# Airakeet

The uncompromising transcription tool for base-model Apple Silicon.

Airakeet is an open-source, local-first dictation app designed specifically for the 8GB MacBook Air. It brings NVIDIA's Parakeet ASR model to your Mac without melting your RAM or draining your battery.

- Download: https://github.com/cyne-wulf/airakeet/releases
- Source: https://github.com/cyne-wulf/airakeet
- Contribute: https://airakeet.com/contribute.html

## Key Numbers

- 800 MB model footprint, unloaded when idle.
- 45x real-time factor on M2 MacBook Air.
- 5 minute auto-off to return all RAM.

## Why It Matters

Most dictation apps idle at 2-3GB. Airakeet uses aggressive unloads, streaming buffers, and CoreML tuning to stay invisible until you need it.

## Features

### Zero-overhead idle

The 800MB Parakeet model is evicted after five minutes of inactivity, returning memory to the OS automatically.

### ANE-first execution

Inference runs exclusively on the Apple Neural Engine, keeping the CPU free and the laptop fanless during long sessions.

### Waveform overlay

A translucent HUD follows your cursor with a live waveform. It is fully color-customizable, echoing Superwhisper's UX.

### Clipboard injection

Dictation drops straight into the active text field using Clipboard + Cmd+V with no extra permissions and no network.

### Configurable hotkeys

Supports standard shortcuts, Fn combos, and a dedicated Shift+Fn gesture for quick starts on compact keyboards.

### Audio cache and debug

Replay exactly what the engine heard via a safety cache so you can validate inputs without uploading sensitive data.

## Engineering

Airakeet is a full-stack native build covering CoreML conversion, macOS UX polish, memory management, and low-level performance work.
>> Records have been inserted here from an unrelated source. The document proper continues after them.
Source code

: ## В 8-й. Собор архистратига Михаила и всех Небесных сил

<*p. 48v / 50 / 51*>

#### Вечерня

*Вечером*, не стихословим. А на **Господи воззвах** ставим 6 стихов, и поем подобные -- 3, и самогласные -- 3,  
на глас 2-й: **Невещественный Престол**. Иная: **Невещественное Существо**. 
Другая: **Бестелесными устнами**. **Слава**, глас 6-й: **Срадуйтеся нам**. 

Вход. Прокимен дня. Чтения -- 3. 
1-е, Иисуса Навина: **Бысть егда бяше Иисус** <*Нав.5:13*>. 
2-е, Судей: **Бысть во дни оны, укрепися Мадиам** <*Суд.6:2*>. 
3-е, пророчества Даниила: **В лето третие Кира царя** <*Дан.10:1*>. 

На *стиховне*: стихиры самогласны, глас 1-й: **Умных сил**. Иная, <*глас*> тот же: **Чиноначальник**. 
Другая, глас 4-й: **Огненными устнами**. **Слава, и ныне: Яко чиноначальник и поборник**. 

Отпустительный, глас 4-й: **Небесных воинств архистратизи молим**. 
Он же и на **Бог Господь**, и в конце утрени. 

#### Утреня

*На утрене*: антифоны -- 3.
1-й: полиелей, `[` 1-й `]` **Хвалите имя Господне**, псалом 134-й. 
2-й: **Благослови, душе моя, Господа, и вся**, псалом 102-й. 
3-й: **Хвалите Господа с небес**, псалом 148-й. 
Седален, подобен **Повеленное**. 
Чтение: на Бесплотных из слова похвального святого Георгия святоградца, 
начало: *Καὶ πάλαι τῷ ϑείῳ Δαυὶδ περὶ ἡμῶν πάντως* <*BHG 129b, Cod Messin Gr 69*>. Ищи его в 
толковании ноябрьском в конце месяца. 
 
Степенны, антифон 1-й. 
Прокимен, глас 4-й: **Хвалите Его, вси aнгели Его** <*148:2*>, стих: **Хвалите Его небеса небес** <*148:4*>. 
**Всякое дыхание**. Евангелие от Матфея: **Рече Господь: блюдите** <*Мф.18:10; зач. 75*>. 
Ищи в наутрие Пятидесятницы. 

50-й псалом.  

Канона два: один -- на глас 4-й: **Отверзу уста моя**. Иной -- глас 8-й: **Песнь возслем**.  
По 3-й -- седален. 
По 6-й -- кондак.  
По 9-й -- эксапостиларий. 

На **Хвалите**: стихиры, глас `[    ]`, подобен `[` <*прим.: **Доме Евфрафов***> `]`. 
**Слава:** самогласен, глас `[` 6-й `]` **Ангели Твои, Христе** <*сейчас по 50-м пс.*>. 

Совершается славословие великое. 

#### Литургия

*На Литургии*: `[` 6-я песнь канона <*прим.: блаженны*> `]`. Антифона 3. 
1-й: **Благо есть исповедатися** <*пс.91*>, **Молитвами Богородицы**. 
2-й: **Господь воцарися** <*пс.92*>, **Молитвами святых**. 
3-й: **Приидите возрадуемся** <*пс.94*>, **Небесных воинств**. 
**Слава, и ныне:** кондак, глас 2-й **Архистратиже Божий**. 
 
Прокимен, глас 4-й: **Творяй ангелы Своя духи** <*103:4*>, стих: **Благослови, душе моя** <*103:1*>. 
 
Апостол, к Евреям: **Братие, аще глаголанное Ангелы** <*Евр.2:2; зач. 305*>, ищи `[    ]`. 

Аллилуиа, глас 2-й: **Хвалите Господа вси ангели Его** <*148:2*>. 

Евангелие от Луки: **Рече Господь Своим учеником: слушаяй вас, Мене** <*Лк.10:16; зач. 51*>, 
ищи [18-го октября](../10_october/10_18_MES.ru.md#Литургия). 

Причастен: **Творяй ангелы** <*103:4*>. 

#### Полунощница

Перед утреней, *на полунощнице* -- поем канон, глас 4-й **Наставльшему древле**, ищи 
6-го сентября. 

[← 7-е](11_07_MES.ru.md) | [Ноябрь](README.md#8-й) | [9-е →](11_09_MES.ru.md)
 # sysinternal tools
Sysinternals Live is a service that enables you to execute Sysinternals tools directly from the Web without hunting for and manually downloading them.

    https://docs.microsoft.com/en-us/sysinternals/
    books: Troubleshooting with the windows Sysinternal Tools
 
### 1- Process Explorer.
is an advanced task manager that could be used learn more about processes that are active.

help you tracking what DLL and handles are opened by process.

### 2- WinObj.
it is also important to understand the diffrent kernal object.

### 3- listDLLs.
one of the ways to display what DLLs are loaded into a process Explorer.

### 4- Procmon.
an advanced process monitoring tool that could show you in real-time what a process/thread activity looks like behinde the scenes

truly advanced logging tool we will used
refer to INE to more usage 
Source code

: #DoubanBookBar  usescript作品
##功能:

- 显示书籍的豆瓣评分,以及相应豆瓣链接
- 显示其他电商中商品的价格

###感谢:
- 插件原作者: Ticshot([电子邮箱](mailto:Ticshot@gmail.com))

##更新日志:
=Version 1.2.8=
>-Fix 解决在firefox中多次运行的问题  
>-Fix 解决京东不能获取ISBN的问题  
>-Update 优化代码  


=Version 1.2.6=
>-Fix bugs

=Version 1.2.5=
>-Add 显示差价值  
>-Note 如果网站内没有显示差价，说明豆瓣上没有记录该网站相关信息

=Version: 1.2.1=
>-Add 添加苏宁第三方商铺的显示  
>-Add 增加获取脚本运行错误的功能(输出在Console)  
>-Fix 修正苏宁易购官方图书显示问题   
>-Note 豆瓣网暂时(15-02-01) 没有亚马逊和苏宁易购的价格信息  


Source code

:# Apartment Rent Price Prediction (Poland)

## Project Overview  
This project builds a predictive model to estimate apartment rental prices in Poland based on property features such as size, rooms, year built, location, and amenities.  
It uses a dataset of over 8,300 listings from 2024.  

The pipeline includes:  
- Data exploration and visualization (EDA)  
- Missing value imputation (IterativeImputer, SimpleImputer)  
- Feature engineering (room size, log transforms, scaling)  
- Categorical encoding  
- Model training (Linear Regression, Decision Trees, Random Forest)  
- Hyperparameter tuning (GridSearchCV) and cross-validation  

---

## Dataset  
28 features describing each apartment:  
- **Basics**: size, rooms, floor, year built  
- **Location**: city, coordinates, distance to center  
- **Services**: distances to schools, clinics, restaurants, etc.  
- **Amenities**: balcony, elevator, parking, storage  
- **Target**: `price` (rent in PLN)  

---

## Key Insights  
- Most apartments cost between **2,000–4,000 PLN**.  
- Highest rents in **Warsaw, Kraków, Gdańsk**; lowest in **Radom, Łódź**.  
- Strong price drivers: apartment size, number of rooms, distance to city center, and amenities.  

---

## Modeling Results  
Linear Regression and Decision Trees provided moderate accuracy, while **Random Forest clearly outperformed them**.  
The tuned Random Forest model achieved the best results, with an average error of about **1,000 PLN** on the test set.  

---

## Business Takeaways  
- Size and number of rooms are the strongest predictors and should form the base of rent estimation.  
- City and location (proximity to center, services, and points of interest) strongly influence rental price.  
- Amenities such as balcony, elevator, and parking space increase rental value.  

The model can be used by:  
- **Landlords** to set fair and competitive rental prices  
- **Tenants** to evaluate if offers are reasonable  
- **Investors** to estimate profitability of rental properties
- Model distillation: NVIDIA Parakeet TDT 0.6B converted to CoreML with quantization and ANE-friendly ops.
- Security-first footprint: menubar-only surface, no analytics, scoped macOS permissions.
- Hotkey architecture: custom event tap avoids global listeners while preserving instant response.
- Memory choreography: extract-and-clear buffers plus timed auto-unload keep RAM usage flat during long recordings.

## Under the Hood

Airakeet is built on NVIDIA Parakeet, a speech model family converted to CoreML and tuned for everyday workflows.

### What Parakeet brings

- Accent friendly: trained on noisy, multi-accent corpora so code-switching and filler words are less likely to be dropped.
- ANE-ready tensors: converted into CoreML operators that map cleanly to the Apple Neural Engine.
- Streaming aware: supports chunk-by-chunk inference without waiting for full clips.

### Future engines

The 1.1B Parakeet-EOU build will unlock live dictation with punctuation, multilingual translation, and smarter "keep listening" behavior without adding cloud latency.
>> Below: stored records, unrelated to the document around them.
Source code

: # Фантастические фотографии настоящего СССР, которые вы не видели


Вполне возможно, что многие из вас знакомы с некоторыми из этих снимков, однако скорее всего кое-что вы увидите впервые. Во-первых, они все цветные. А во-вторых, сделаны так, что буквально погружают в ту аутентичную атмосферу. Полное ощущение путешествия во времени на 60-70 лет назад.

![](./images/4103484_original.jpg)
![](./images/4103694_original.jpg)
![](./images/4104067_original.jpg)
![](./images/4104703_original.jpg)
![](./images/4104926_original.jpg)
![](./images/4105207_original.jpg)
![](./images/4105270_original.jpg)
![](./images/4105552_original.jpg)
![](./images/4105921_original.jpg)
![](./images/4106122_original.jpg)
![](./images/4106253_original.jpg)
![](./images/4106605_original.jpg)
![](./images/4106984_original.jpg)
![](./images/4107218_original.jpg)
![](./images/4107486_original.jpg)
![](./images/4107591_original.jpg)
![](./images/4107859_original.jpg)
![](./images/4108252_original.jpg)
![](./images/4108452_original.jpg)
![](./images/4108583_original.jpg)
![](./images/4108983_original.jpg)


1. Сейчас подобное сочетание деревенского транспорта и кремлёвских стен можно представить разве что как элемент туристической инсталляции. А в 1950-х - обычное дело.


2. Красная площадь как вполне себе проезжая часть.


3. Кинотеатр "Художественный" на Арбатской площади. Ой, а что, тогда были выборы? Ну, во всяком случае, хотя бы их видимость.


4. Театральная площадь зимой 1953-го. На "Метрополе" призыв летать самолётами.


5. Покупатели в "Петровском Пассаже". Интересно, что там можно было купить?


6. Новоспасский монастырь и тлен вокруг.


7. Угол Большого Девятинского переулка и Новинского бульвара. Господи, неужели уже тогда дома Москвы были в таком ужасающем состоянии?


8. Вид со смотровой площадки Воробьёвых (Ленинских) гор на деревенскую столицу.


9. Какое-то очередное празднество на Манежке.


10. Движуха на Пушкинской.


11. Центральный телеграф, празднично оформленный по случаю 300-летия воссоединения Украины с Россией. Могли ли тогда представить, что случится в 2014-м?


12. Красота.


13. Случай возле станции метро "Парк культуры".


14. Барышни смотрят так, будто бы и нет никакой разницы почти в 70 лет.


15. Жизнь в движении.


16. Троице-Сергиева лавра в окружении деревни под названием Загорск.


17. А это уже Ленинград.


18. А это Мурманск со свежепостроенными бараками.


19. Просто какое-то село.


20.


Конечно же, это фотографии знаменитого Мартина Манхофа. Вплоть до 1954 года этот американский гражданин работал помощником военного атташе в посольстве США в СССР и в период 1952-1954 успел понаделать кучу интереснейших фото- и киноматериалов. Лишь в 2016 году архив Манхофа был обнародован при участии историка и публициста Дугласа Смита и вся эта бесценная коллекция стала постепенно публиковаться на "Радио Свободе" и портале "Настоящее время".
## Parakeet vs Local Whisper

| Attribute | Parakeet | Local Whisper |
| --- | --- | --- |
| Latency target | Optimized for low-latency partials so you see text mid-sentence. | Batch-first decoding introduces a pause before the first characters appear. |
| Hardware sweet spot | Runs comfortably on the Apple Neural Engine with 8GB RAM. | Prefers discrete GPU or 16GB+ unified memory to stay smooth. |
| Streaming feel | Designed for incremental injection with ANE offload. | Often buffers a full sentence before emitting, so text arrives in bursts. |

## Roadmap

- Phase 1, engine abstraction: refactor `ASREngine` to load either 0.6B or 1.1B models on demand and prevent RAM collisions.
- Phase 2, live injection: streaming text, word-by-word insertion, and silence detection using Parakeet-EOU.
- Phase 3, hardware validation: benchmark M5 hardware, monitor thermals, and explore NVIDIA Canary for multilingual translation.

## Future Streaming Engine

When the author upgrades to a 32GB MacBook Air, the higher-capacity Parakeet EOU 1.1B build will be validated end to end. That model is expected to enable word-by-word streaming and EOU, or End of Utterance, timing.
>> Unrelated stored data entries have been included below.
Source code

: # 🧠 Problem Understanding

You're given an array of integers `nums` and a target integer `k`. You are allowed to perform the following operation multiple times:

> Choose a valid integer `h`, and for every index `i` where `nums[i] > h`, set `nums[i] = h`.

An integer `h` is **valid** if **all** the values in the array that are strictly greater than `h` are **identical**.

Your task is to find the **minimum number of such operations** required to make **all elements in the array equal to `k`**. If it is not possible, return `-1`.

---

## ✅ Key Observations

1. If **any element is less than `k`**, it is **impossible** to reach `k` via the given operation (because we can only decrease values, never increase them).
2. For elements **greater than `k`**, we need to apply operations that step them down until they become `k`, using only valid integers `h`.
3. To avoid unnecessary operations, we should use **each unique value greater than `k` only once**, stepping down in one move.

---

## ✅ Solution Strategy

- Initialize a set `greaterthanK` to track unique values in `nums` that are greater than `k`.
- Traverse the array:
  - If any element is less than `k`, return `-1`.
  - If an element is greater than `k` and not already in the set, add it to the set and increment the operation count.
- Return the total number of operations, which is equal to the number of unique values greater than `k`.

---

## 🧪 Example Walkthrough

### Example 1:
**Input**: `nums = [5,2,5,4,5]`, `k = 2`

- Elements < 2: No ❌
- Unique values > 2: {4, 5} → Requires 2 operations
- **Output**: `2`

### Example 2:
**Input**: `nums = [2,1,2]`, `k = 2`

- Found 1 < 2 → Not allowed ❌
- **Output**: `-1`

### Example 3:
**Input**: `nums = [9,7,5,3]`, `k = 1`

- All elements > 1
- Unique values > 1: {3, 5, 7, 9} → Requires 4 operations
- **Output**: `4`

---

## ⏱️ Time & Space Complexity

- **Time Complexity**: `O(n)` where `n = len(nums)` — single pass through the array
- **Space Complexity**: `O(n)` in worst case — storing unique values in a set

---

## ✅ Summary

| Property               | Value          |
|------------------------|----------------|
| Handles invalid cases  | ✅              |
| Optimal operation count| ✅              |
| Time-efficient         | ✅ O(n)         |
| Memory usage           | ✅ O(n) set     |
- Words appear as you speak: paragraphs grow in the active text field without waiting for the clip to finish.
- EOU means natural pauses: the engine listens for the tiny silence after each thought, then auto-stops recording with punctuation.
- Instant re-entry: if you keep talking, the future engine jumps back into capture without reloading gigabytes of weights.

## Privacy and Licensing

Airakeet keeps voice processing on device. It is MIT licensed and built to be cloned, forked, remixed, or shipped as-is.